= Assignment =
In your copy, include every entry exactly as written but no pictures.

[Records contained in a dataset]
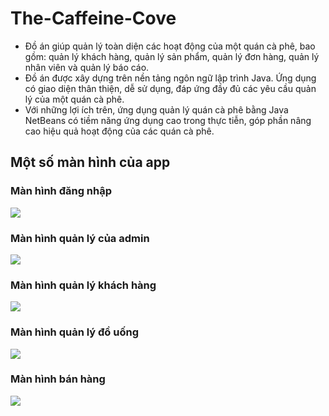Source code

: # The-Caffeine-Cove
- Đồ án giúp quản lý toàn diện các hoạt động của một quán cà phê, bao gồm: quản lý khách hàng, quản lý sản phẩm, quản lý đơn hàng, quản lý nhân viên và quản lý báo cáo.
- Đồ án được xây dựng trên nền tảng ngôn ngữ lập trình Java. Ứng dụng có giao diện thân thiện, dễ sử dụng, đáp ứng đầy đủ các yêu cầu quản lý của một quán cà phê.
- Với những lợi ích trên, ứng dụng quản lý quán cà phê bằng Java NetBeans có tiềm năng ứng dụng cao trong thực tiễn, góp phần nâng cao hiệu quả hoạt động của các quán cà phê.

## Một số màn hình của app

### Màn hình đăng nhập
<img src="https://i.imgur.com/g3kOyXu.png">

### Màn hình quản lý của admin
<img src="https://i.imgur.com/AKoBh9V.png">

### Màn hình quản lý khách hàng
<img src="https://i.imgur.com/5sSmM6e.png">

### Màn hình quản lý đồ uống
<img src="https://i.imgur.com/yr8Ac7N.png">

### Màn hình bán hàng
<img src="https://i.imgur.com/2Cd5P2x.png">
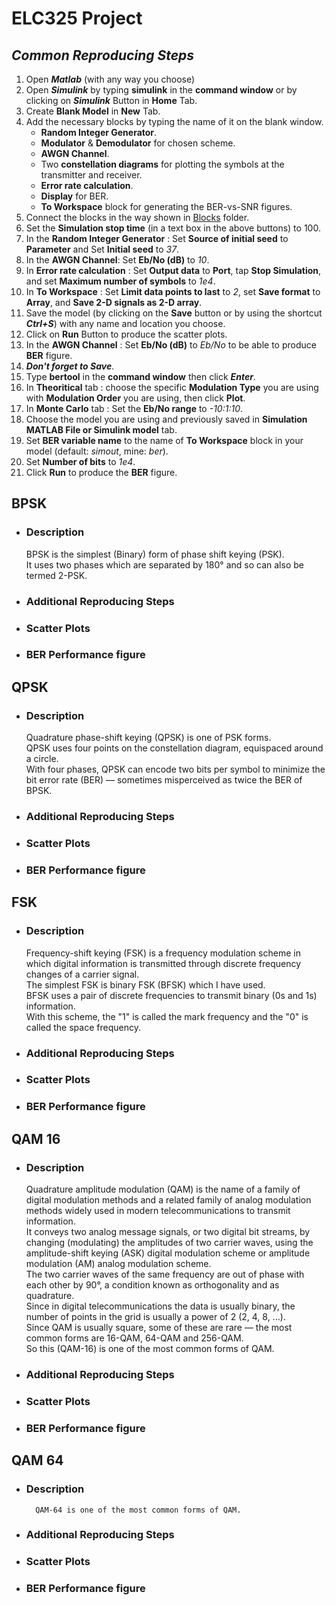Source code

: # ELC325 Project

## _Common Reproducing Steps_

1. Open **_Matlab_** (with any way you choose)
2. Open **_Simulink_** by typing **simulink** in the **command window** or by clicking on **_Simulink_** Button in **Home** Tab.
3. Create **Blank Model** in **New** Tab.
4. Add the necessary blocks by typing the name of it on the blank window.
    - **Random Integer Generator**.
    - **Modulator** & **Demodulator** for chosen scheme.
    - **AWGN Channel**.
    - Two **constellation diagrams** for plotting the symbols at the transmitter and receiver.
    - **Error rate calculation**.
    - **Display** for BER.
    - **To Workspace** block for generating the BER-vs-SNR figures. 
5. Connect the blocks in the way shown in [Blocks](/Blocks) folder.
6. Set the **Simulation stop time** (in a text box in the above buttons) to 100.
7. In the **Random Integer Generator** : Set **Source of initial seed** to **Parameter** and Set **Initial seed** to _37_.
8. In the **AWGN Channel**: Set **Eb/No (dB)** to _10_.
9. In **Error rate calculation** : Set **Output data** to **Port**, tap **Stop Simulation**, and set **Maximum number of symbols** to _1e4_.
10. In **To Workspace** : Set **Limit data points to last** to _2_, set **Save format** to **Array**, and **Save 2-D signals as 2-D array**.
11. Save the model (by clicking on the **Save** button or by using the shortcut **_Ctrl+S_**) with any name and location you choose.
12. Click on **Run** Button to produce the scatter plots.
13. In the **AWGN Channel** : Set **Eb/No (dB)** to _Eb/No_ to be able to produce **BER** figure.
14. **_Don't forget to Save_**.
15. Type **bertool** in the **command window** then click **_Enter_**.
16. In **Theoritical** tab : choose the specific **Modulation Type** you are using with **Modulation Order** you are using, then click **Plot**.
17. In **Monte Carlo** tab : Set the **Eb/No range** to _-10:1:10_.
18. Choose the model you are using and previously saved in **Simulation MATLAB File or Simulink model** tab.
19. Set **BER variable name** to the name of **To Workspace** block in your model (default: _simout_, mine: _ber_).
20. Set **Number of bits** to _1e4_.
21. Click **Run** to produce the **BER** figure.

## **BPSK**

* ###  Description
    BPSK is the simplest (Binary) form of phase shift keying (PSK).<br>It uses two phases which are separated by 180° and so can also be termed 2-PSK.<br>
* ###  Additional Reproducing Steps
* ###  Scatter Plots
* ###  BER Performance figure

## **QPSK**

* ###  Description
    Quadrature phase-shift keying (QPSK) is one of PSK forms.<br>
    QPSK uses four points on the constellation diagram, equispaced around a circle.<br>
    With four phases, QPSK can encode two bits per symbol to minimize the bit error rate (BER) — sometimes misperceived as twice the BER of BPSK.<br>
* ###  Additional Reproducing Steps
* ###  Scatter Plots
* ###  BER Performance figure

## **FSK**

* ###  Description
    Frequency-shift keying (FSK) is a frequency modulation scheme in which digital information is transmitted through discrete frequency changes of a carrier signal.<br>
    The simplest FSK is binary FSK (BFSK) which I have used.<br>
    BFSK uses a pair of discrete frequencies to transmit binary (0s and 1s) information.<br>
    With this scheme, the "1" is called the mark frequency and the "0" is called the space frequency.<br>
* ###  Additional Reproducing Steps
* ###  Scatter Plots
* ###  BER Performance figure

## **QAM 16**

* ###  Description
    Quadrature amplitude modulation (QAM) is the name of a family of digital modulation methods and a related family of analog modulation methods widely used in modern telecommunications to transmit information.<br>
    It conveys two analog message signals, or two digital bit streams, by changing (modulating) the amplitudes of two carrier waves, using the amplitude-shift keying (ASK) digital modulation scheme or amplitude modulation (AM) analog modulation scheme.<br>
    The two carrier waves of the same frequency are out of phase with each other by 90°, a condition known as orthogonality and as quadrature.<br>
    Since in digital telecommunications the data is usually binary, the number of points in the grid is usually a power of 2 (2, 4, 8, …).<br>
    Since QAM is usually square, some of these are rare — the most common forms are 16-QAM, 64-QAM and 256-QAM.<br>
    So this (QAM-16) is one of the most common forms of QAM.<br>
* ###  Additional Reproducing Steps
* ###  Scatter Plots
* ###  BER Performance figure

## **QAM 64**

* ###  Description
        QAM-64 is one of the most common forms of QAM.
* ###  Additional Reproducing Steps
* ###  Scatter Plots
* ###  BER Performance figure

= Completed exercise =
Source code

: # The-Caffeine-Cove
- Đồ án giúp quản lý toàn diện các hoạt động của một quán cà phê, bao gồm: quản lý khách hàng, quản lý sản phẩm, quản lý đơn hàng, quản lý nhân viên và quản lý báo cáo.
- Đồ án được xây dựng trên nền tảng ngôn ngữ lập trình Java. Ứng dụng có giao diện thân thiện, dễ sử dụng, đáp ứng đầy đủ các yêu cầu quản lý của một quán cà phê.
- Với những lợi ích trên, ứng dụng quản lý quán cà phê bằng Java NetBeans có tiềm năng ứng dụng cao trong thực tiễn, góp phần nâng cao hiệu quả hoạt động của các quán cà phê.

## Một số màn hình của app

### Màn hình đăng nhập
<img src="https://i.imgur.com/g3kOyXu.png">

### Màn hình quản lý của admin
<img src="https://i.imgur.com/AKoBh9V.png">

### Màn hình quản lý khách hàng
<img src="https://i.imgur.com/5sSmM6e.png">

### Màn hình quản lý đồ uống
<img src="https://i.imgur.com/yr8Ac7N.png">

### Màn hình bán hàng
<img src="https://i.imgur.com/2Cd5P2x.png">
Source code

: # ELC325 Project

## _Common Reproducing Steps_

1. Open **_Matlab_** (with any way you choose)
2. Open **_Simulink_** by typing **simulink** in the **command window** or by clicking on **_Simulink_** Button in **Home** Tab.
3. Create **Blank Model** in **New** Tab.
4. Add the necessary blocks by typing the name of it on the blank window.
    - **Random Integer Generator**.
    - **Modulator** & **Demodulator** for chosen scheme.
    - **AWGN Channel**.
    - Two **constellation diagrams** for plotting the symbols at the transmitter and receiver.
    - **Error rate calculation**.
    - **Display** for BER.
    - **To Workspace** block for generating the BER-vs-SNR figures. 
5. Connect the blocks in the way shown in [Blocks](/Blocks) folder.
6. Set the **Simulation stop time** (in a text box in the above buttons) to 100.
7. In the **Random Integer Generator** : Set **Source of initial seed** to **Parameter** and Set **Initial seed** to _37_.
8. In the **AWGN Channel**: Set **Eb/No (dB)** to _10_.
9. In **Error rate calculation** : Set **Output data** to **Port**, tap **Stop Simulation**, and set **Maximum number of symbols** to _1e4_.
10. In **To Workspace** : Set **Limit data points to last** to _2_, set **Save format** to **Array**, and **Save 2-D signals as 2-D array**.
11. Save the model (by clicking on the **Save** button or by using the shortcut **_Ctrl+S_**) with any name and location you choose.
12. Click on **Run** Button to produce the scatter plots.
13. In the **AWGN Channel** : Set **Eb/No (dB)** to _Eb/No_ to be able to produce **BER** figure.
14. **_Don't forget to Save_**.
15. Type **bertool** in the **command window** then click **_Enter_**.
16. In **Theoritical** tab : choose the specific **Modulation Type** you are using with **Modulation Order** you are using, then click **Plot**.
17. In **Monte Carlo** tab : Set the **Eb/No range** to _-10:1:10_.
18. Choose the model you are using and previously saved in **Simulation MATLAB File or Simulink model** tab.
19. Set **BER variable name** to the name of **To Workspace** block in your model (default: _simout_, mine: _ber_).
20. Set **Number of bits** to _1e4_.
21. Click **Run** to produce the **BER** figure.

## **BPSK**

* ###  Description
    BPSK is the simplest (Binary) form of phase shift keying (PSK).<br>It uses two phases which are separated by 180° and so can also be termed 2-PSK.<br>
* ###  Additional Reproducing Steps
* ###  Scatter Plots
* ###  BER Performance figure

## **QPSK**

* ###  Description
    Quadrature phase-shift keying (QPSK) is one of PSK forms.<br>
    QPSK uses four points on the constellation diagram, equispaced around a circle.<br>
    With four phases, QPSK can encode two bits per symbol to minimize the bit error rate (BER) — sometimes misperceived as twice the BER of BPSK.<br>
* ###  Additional Reproducing Steps
* ###  Scatter Plots
* ###  BER Performance figure

## **FSK**

* ###  Description
    Frequency-shift keying (FSK) is a frequency modulation scheme in which digital information is transmitted through discrete frequency changes of a carrier signal.<br>
    The simplest FSK is binary FSK (BFSK) which I have used.<br>
    BFSK uses a pair of discrete frequencies to transmit binary (0s and 1s) information.<br>
    With this scheme, the "1" is called the mark frequency and the "0" is called the space frequency.<br>
* ###  Additional Reproducing Steps
* ###  Scatter Plots
* ###  BER Performance figure

## **QAM 16**

* ###  Description
    Quadrature amplitude modulation (QAM) is the name of a family of digital modulation methods and a related family of analog modulation methods widely used in modern telecommunications to transmit information.<br>
    It conveys two analog message signals, or two digital bit streams, by changing (modulating) the amplitudes of two carrier waves, using the amplitude-shift keying (ASK) digital modulation scheme or amplitude modulation (AM) analog modulation scheme.<br>
    The two carrier waves of the same frequency are out of phase with each other by 90°, a condition known as orthogonality and as quadrature.<br>
    Since in digital telecommunications the data is usually binary, the number of points in the grid is usually a power of 2 (2, 4, 8, …).<br>
    Since QAM is usually square, some of these are rare — the most common forms are 16-QAM, 64-QAM and 256-QAM.<br>
    So this (QAM-16) is one of the most common forms of QAM.<br>
* ###  Additional Reproducing Steps
* ###  Scatter Plots
* ###  BER Performance figure

## **QAM 64**

* ###  Description
        QAM-64 is one of the most common forms of QAM.
* ###  Additional Reproducing Steps
* ###  Scatter Plots
* ###  BER Performance figure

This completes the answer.